• WHAT THE EXERCISE ASKS: Copy out all lines in the data below containing the string "cstestusercredential".

• DATA RECORDS:
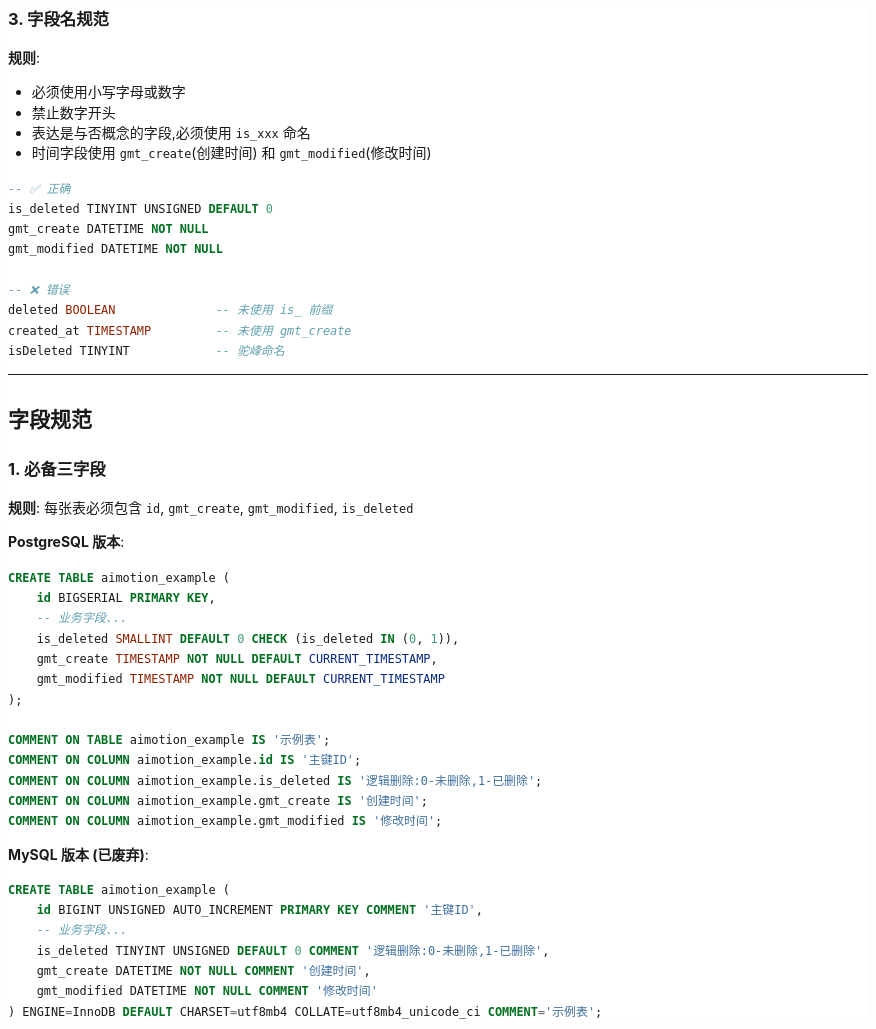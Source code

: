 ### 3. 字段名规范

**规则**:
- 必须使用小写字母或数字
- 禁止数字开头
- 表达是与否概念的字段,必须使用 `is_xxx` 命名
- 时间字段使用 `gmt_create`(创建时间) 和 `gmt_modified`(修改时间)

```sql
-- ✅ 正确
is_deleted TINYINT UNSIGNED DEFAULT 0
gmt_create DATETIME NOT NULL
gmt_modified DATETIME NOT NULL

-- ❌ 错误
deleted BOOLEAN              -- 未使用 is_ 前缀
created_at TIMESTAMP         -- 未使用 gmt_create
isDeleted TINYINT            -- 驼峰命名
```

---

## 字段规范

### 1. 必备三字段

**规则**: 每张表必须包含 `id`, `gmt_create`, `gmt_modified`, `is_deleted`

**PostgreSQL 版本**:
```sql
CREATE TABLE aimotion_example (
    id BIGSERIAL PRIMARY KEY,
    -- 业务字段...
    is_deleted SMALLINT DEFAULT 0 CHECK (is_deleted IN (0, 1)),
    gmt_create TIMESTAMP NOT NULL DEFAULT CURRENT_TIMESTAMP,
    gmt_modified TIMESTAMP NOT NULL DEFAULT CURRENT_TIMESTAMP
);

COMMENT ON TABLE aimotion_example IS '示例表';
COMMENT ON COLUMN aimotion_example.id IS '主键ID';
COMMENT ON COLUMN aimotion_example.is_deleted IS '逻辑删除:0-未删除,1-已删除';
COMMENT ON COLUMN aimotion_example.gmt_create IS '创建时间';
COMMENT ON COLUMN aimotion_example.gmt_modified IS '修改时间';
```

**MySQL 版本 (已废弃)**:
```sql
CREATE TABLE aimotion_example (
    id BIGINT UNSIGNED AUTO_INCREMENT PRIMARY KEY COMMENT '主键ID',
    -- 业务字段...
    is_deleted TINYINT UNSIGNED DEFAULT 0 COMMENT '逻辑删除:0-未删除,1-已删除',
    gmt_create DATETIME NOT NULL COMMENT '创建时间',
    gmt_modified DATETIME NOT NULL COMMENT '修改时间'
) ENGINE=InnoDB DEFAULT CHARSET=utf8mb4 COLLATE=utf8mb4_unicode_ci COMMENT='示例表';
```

---

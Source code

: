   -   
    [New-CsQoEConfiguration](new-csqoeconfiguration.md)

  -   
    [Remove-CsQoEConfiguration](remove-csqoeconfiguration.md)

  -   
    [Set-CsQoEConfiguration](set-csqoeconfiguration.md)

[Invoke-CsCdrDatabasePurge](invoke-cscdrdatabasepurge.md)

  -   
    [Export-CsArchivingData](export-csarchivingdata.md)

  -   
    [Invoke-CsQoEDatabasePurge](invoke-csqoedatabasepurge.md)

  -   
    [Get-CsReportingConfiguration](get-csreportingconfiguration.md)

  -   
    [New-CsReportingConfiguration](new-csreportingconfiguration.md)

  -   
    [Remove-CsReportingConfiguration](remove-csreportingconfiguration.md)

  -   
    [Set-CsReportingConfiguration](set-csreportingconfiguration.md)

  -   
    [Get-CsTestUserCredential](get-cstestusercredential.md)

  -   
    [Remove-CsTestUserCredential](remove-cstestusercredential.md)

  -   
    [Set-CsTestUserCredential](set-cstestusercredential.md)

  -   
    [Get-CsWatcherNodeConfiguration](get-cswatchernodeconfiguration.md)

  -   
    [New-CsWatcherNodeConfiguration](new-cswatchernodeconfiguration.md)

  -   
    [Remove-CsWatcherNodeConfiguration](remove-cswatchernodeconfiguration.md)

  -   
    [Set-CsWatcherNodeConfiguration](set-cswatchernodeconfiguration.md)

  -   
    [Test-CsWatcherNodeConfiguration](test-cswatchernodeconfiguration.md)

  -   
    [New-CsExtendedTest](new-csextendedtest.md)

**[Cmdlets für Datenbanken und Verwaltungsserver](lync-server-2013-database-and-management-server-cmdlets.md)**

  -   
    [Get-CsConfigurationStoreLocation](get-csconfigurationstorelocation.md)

• EXERCISE OUTPUT:
    [Get-CsTestUserCredential](get-cstestusercredential.md)
    [Remove-CsTestUserCredential](remove-cstestusercredential.md)
    [Set-CsTestUserCredential](set-cstestusercredential.md)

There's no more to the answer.